§ **Dataset content**

------------------------------------------------------------------------

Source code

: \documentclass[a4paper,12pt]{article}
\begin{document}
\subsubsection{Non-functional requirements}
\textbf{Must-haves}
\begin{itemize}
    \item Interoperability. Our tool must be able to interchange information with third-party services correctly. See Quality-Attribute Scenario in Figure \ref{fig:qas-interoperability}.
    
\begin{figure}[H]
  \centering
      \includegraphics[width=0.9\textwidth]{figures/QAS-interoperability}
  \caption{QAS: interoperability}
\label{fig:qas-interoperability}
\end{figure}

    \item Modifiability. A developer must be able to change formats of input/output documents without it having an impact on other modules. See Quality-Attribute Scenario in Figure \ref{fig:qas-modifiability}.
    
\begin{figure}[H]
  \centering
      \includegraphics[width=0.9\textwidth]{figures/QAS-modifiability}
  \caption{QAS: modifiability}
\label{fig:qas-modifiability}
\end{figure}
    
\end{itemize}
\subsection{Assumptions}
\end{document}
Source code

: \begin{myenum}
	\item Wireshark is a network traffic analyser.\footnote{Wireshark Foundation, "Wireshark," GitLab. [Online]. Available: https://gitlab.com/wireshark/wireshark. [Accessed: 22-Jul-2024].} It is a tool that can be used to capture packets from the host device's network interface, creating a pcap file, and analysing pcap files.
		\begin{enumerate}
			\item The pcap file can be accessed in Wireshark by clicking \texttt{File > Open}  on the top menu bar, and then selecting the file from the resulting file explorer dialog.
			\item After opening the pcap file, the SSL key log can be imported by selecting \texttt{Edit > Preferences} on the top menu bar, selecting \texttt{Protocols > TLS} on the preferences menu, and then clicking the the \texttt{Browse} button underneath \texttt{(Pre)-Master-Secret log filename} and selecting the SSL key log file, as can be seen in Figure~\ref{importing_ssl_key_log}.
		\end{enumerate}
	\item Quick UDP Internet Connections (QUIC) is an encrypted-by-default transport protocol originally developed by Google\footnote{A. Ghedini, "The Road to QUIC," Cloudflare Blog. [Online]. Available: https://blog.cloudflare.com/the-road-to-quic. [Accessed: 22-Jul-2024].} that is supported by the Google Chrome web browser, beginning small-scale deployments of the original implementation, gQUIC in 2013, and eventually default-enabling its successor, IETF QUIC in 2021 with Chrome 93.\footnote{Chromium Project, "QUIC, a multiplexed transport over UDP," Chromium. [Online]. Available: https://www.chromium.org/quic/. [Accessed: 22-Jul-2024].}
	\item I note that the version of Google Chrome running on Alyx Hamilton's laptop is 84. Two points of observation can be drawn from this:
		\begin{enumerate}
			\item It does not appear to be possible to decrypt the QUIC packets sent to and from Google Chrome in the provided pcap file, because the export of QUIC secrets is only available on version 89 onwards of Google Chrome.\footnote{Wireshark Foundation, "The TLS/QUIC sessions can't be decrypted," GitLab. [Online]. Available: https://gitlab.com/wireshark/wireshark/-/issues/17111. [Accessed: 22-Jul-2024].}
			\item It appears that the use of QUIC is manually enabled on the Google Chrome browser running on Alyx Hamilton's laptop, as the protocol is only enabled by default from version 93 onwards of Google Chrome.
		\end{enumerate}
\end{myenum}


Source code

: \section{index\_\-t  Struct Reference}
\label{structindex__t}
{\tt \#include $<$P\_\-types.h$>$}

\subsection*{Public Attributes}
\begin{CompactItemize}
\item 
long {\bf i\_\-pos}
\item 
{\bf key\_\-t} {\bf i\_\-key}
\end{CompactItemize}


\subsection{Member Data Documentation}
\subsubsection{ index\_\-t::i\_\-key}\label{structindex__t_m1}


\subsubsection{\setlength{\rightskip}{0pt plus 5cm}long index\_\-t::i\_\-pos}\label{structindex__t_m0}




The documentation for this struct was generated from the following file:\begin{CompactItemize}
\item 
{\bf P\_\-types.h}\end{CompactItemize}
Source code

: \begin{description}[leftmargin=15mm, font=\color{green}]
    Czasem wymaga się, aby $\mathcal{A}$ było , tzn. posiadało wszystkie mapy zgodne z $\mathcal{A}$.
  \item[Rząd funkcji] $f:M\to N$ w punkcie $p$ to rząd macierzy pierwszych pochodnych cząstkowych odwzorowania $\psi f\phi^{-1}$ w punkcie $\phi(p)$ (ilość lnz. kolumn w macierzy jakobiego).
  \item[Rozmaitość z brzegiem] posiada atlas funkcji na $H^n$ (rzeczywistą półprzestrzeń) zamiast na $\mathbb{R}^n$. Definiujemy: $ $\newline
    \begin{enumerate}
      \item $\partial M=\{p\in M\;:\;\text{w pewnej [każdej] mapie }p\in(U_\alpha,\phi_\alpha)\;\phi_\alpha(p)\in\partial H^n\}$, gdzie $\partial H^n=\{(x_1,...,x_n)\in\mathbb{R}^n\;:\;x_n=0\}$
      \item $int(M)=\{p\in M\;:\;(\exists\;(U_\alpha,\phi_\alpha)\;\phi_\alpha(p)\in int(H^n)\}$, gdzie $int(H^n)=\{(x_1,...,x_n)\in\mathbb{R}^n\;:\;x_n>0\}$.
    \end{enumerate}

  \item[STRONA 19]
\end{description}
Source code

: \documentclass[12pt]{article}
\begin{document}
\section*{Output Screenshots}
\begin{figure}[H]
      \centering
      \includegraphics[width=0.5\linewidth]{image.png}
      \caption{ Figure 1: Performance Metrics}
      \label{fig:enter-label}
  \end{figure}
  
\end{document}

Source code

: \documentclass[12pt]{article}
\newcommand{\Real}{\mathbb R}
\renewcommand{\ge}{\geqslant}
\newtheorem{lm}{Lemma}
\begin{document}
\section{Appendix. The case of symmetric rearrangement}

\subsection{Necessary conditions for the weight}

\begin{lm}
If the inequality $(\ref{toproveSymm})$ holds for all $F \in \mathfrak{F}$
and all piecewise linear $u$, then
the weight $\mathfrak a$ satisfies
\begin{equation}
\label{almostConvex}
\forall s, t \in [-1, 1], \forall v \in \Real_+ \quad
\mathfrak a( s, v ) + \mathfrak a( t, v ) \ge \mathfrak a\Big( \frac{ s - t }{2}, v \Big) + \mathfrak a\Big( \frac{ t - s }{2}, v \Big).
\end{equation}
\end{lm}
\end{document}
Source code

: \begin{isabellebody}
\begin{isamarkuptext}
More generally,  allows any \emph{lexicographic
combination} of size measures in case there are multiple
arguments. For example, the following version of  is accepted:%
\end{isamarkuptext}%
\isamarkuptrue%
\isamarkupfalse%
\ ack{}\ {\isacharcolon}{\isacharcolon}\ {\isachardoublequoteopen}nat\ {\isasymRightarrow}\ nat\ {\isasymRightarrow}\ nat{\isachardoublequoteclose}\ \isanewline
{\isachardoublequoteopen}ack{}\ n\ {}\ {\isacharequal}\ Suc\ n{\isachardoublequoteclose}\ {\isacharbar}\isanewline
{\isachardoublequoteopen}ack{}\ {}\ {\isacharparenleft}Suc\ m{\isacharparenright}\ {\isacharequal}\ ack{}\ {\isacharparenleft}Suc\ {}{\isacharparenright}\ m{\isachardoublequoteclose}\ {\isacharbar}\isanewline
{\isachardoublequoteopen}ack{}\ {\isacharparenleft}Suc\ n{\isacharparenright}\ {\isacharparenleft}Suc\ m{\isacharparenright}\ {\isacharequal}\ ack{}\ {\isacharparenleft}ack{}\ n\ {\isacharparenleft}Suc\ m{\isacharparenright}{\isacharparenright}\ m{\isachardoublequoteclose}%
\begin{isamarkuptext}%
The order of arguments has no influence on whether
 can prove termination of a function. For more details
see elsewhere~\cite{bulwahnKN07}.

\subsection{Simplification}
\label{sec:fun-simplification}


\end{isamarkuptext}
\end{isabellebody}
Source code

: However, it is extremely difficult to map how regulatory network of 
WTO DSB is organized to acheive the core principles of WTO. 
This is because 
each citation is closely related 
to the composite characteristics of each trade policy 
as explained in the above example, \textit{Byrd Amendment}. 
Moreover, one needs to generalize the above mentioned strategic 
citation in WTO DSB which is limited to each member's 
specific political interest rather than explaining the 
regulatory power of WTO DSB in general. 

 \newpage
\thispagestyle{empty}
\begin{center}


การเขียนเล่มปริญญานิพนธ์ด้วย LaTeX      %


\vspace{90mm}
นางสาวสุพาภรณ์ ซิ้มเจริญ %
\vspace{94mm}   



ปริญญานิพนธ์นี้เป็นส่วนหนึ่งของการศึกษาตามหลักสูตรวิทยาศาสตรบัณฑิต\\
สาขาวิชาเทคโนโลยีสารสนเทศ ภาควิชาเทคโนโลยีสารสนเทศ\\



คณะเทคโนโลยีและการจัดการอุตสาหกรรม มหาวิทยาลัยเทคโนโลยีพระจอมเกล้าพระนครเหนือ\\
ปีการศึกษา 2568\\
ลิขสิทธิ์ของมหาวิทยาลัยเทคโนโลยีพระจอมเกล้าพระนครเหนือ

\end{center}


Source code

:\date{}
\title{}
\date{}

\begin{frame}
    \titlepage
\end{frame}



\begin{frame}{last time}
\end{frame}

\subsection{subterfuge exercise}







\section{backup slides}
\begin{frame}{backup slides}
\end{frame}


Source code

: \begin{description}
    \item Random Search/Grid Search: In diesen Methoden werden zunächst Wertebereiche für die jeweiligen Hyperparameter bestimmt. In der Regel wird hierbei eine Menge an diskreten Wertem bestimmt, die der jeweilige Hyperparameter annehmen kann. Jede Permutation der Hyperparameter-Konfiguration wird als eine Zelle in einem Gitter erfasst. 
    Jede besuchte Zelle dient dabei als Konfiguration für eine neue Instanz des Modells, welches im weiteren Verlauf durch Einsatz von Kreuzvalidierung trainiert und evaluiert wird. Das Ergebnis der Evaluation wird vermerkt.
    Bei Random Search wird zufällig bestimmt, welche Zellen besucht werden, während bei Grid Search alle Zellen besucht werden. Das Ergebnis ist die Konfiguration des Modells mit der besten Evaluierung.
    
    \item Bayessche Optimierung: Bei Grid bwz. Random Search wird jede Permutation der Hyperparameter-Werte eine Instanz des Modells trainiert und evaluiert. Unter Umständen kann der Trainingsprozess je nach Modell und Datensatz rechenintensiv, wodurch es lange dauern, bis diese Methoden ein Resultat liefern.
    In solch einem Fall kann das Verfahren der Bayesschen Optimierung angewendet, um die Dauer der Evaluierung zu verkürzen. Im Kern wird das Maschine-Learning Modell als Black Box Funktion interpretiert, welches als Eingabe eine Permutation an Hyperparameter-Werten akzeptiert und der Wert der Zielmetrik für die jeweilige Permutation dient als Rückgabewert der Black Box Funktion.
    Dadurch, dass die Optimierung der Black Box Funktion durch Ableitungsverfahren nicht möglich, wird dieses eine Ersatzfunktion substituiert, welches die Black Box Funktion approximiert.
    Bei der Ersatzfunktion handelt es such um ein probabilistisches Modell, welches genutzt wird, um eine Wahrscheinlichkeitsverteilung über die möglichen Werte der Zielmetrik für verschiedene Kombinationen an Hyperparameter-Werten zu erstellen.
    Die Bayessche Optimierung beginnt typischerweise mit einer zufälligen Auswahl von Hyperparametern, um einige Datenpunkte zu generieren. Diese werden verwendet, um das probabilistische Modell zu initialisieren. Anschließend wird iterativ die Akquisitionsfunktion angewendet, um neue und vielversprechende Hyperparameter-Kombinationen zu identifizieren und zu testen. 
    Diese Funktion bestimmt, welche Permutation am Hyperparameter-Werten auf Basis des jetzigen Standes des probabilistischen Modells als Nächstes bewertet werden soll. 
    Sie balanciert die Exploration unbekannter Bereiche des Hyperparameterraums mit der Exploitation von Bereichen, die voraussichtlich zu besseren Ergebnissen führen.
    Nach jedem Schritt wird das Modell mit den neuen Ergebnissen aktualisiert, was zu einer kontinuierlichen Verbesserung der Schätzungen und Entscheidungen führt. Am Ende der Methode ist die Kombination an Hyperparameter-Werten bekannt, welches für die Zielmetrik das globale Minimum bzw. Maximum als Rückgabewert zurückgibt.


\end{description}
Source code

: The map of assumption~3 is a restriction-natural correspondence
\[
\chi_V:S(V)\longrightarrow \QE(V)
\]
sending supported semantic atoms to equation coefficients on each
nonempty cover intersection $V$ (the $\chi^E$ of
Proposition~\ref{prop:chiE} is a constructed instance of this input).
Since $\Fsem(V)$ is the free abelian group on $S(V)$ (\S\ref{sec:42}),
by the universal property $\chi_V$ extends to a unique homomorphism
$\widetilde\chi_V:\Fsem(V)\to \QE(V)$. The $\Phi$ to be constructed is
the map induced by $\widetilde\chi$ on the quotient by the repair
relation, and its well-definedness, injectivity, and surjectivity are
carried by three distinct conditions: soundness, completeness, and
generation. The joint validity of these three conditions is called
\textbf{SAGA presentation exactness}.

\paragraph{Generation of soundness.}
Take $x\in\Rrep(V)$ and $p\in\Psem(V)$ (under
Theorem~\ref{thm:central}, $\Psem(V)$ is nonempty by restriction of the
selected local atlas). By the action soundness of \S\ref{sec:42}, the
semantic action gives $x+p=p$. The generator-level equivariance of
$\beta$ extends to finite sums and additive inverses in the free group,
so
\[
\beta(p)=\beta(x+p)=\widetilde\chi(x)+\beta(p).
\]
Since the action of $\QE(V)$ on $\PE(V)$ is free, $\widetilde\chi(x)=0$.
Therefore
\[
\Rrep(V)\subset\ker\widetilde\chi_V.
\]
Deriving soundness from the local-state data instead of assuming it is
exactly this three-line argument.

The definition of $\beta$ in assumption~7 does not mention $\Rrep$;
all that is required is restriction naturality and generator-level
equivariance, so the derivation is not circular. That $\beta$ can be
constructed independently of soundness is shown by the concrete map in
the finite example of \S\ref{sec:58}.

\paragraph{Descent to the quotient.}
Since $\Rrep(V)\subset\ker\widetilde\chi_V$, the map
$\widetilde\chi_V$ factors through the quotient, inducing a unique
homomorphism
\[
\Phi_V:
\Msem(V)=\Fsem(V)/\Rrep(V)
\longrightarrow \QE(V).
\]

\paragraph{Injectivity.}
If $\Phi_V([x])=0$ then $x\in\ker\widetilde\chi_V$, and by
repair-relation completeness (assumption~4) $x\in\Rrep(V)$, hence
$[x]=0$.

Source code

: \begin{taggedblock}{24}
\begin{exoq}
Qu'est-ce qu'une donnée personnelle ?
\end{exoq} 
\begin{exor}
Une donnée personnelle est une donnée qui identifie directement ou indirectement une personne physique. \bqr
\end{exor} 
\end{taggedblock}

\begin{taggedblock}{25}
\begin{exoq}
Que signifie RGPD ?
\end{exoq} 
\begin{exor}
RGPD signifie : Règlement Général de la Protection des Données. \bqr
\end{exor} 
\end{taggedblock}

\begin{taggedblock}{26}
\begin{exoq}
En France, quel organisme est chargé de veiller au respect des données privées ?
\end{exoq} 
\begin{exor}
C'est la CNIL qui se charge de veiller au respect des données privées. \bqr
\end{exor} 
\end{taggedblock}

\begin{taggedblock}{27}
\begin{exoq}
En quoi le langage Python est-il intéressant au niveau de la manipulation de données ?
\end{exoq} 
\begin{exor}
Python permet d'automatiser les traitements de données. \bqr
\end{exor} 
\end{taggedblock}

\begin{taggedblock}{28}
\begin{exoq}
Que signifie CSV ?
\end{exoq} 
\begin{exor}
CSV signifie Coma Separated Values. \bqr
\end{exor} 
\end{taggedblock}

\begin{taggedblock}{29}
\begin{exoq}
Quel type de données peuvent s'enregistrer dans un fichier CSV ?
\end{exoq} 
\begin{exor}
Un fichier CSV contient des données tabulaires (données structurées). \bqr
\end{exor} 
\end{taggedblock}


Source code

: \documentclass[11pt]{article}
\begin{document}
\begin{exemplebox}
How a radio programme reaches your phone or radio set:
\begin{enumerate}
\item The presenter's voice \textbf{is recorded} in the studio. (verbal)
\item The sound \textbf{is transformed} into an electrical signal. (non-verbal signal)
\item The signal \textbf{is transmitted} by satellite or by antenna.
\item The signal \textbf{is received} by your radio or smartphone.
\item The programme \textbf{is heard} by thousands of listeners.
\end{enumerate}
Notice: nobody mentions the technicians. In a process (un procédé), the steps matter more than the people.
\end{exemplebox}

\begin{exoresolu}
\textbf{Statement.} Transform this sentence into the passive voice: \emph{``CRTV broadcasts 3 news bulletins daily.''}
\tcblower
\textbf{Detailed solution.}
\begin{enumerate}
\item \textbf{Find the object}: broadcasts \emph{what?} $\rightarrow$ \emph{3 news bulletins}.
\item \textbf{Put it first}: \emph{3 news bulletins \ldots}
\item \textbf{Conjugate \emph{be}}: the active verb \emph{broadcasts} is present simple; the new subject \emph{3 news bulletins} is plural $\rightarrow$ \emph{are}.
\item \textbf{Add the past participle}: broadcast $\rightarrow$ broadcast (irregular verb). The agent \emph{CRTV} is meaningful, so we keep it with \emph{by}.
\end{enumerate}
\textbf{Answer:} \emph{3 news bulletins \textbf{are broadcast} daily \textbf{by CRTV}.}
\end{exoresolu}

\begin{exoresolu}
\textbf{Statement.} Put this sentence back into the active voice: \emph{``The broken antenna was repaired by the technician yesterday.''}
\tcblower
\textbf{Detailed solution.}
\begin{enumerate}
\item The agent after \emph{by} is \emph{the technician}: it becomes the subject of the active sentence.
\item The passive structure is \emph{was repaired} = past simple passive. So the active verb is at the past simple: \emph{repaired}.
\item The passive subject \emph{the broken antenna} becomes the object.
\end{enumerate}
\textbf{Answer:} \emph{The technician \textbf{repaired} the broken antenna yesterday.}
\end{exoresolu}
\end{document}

------------------------------------------------------------------------

§ **Activity**
From the first line of the data above to the line holding "file explorer dialog.", reproduce each line exactly; emit no other lines.

§ **Answer space**
Source code

: \documentclass[a4paper,12pt]{article}
\begin{document}
\subsubsection{Non-functional requirements}
\textbf{Must-haves}
\begin{itemize}
    \item Interoperability. Our tool must be able to interchange information with third-party services correctly. See Quality-Attribute Scenario in Figure \ref{fig:qas-interoperability}.
    
\begin{figure}[H]
  \centering
      \includegraphics[width=0.9\textwidth]{figures/QAS-interoperability}
  \caption{QAS: interoperability}
\label{fig:qas-interoperability}
\end{figure}

    \item Modifiability. A developer must be able to change formats of input/output documents without it having an impact on other modules. See Quality-Attribute Scenario in Figure \ref{fig:qas-modifiability}.
    
\begin{figure}[H]
  \centering
      \includegraphics[width=0.9\textwidth]{figures/QAS-modifiability}
  \caption{QAS: modifiability}
\label{fig:qas-modifiability}
\end{figure}
    
\end{itemize}
\subsection{Assumptions}
\end{document}
Source code

: \begin{myenum}
	\item Wireshark is a network traffic analyser.\footnote{Wireshark Foundation, "Wireshark," GitLab. [Online]. Available: https://gitlab.com/wireshark/wireshark. [Accessed: 22-Jul-2024].} It is a tool that can be used to capture packets from the host device's network interface, creating a pcap file, and analysing pcap files.
		\begin{enumerate}
			\item The pcap file can be accessed in Wireshark by clicking \texttt{File > Open}  on the top menu bar, and then selecting the file from the resulting file explorer dialog.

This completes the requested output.